WHAT YOU HAVE TO DO:
Go over the records and copy every line with the string "parathread".
● ● ● ● ● ● ●
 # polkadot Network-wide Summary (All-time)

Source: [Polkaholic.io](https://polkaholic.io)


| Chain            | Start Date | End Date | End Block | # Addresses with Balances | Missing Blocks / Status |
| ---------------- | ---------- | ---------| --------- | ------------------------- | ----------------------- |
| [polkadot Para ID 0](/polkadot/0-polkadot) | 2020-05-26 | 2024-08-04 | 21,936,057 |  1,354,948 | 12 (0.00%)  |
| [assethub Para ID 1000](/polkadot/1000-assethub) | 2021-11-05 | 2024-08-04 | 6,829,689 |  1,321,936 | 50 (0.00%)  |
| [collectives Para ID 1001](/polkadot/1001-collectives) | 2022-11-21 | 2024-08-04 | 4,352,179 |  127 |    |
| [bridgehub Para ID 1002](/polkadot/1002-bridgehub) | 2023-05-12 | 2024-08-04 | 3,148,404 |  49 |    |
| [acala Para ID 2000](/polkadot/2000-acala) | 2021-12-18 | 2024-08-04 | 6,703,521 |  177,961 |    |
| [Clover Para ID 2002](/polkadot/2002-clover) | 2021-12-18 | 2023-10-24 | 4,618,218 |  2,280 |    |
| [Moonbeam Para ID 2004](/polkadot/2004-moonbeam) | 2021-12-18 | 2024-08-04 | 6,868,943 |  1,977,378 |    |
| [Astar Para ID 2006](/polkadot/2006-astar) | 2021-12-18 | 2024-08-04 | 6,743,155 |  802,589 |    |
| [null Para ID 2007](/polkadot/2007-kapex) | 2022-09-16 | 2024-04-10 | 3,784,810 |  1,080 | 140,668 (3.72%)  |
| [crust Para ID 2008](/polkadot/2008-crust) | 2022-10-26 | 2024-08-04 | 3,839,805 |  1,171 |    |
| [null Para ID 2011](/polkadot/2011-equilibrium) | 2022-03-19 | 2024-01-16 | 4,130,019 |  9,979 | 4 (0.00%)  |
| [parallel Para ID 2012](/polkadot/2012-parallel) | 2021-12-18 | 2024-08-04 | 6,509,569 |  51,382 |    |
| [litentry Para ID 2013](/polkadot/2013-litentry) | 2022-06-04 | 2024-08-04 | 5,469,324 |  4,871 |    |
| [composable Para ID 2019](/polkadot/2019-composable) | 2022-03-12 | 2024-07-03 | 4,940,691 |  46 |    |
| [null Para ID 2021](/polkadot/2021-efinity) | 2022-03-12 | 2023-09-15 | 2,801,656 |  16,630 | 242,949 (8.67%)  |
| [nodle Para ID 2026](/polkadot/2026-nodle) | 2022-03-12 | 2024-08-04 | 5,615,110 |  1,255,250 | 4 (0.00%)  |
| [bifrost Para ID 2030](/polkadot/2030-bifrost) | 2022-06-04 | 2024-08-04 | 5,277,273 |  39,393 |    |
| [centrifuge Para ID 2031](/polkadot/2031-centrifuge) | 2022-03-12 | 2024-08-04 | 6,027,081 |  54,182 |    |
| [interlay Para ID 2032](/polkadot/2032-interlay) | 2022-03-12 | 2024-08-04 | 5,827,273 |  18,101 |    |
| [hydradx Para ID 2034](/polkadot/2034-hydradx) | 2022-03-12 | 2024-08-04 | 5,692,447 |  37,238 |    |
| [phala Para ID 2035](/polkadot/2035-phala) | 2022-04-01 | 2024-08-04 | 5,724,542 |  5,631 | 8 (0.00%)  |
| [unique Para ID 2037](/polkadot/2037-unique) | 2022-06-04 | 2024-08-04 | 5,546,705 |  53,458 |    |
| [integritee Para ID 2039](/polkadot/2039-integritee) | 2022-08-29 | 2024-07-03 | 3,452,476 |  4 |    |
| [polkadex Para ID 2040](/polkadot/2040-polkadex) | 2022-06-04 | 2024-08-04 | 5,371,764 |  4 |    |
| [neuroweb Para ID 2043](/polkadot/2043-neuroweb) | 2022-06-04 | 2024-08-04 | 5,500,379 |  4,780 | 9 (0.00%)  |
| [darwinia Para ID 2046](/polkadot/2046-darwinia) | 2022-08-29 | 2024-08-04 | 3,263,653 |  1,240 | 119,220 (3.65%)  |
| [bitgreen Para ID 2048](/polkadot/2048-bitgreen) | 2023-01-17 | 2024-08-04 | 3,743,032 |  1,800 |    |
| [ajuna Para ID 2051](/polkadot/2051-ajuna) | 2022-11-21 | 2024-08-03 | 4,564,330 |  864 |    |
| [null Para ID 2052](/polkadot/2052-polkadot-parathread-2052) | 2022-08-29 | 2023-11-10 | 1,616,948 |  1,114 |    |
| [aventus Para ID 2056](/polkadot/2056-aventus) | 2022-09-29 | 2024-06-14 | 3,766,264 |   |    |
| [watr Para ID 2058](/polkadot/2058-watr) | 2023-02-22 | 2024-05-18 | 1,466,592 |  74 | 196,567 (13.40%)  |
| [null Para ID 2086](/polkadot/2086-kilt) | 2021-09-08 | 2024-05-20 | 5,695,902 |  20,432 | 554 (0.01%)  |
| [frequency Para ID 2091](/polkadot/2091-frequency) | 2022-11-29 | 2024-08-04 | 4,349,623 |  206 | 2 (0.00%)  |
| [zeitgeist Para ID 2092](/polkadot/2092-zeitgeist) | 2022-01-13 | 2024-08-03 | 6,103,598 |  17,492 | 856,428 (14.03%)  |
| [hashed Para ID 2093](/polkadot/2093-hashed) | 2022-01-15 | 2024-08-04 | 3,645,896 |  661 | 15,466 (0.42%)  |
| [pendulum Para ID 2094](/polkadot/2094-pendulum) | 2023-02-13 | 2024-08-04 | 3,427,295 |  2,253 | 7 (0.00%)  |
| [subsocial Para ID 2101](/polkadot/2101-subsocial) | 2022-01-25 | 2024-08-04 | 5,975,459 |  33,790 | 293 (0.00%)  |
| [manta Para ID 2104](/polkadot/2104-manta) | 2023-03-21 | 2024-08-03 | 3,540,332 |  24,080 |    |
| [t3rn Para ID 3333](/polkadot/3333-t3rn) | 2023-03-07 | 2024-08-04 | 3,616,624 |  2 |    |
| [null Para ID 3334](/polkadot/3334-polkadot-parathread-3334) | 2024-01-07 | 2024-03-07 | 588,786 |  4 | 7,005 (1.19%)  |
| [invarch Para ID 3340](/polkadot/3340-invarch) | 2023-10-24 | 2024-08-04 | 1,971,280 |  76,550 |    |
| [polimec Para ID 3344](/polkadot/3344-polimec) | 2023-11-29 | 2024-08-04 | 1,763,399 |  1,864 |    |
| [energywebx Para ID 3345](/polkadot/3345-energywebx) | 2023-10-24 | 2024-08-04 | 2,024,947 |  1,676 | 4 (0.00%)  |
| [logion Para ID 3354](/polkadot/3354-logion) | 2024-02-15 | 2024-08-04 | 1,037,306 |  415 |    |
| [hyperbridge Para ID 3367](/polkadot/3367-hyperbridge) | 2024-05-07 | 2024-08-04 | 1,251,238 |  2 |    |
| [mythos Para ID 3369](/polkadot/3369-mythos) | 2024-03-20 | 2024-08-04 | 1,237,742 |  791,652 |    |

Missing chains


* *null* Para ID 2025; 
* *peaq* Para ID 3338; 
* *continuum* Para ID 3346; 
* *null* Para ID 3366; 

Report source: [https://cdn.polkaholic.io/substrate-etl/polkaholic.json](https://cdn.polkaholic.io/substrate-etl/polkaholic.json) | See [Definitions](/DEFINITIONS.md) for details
● ● ● ● ● ● ●
REPLY TO THE TASK:
| [null Para ID 2052](/polkadot/2052-polkadot-parathread-2052) | 2022-08-29 | 2023-11-10 | 1,616,948 |  1,114 |    |
| [null Para ID 3334](/polkadot/3334-polkadot-parathread-3334) | 2024-01-07 | 2024-03-07 | 588,786 |  4 | 7,005 (1.19%)  |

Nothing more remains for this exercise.